» TASK PROMPT
Word for word, transcribe the data below.

» SUPPLIED RECORDS
◆ ◆ ◆ ◆
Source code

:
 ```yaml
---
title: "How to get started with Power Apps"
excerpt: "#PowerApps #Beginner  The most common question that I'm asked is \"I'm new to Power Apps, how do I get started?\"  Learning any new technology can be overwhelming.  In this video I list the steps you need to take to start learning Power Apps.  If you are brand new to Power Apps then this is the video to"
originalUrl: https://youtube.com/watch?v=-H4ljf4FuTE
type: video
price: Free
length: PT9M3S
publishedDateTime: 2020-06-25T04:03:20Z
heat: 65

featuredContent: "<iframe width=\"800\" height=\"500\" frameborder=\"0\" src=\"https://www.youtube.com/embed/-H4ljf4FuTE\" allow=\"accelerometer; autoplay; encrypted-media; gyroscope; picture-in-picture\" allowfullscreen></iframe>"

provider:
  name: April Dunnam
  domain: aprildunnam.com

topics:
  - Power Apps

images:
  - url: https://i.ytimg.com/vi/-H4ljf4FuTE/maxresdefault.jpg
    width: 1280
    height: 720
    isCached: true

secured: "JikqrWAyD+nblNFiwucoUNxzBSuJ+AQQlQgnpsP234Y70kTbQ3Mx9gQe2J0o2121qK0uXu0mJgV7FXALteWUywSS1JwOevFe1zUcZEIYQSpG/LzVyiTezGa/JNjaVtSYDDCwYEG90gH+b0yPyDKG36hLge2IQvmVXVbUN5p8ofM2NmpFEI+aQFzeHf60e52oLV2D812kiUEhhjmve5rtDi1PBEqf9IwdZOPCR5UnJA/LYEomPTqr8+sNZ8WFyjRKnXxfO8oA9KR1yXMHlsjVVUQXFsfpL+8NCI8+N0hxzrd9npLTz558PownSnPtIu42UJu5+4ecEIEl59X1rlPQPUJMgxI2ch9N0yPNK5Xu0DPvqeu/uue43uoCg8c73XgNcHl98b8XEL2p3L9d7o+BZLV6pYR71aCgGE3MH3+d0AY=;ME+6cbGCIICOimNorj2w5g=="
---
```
◆ ◆ ◆ ◆
» ANSWER TO THIS TASK
Source code

:
 ```yaml
---
title: "How to get started with Power Apps"
excerpt: "#PowerApps #Beginner  The most common question that I'm asked is \"I'm new to Power Apps, how do I get started?\"  Learning any new technology can be overwhelming.  In this video I list the steps you need to take to start learning Power Apps.  If you are brand new to Power Apps then this is the video to"
originalUrl: https://youtube.com/watch?v=-H4ljf4FuTE
type: video
price: Free
length: PT9M3S
publishedDateTime: 2020-06-25T04:03:20Z
heat: 65

featuredContent: "<iframe width=\"800\" height=\"500\" frameborder=\"0\" src=\"https://www.youtube.com/embed/-H4ljf4FuTE\" allow=\"accelerometer; autoplay; encrypted-media; gyroscope; picture-in-picture\" allowfullscreen></iframe>"

provider:
  name: April Dunnam
  domain: aprildunnam.com

topics:
  - Power Apps

images:
  - url: https://i.ytimg.com/vi/-H4ljf4FuTE/maxresdefault.jpg
    width: 1280
    height: 720
    isCached: true

secured: "JikqrWAyD+nblNFiwucoUNxzBSuJ+AQQlQgnpsP234Y70kTbQ3Mx9gQe2J0o2121qK0uXu0mJgV7FXALteWUywSS1JwOevFe1zUcZEIYQSpG/LzVyiTezGa/JNjaVtSYDDCwYEG90gH+b0yPyDKG36hLge2IQvmVXVbUN5p8ofM2NmpFEI+aQFzeHf60e52oLV2D812kiUEhhjmve5rtDi1PBEqf9IwdZOPCR5UnJA/LYEomPTqr8+sNZ8WFyjRKnXxfO8oA9KR1yXMHlsjVVUQXFsfpL+8NCI8+N0hxzrd9npLTz558PownSnPtIu42UJu5+4ecEIEl59X1rlPQPUJMgxI2ch9N0yPNK5Xu0DPvqeu/uue43uoCg8c73XgNcHl98b8XEL2p3L9d7o+BZLV6pYR71aCgGE3MH3+d0AY=;ME+6cbGCIICOimNorj2w5g=="
---
```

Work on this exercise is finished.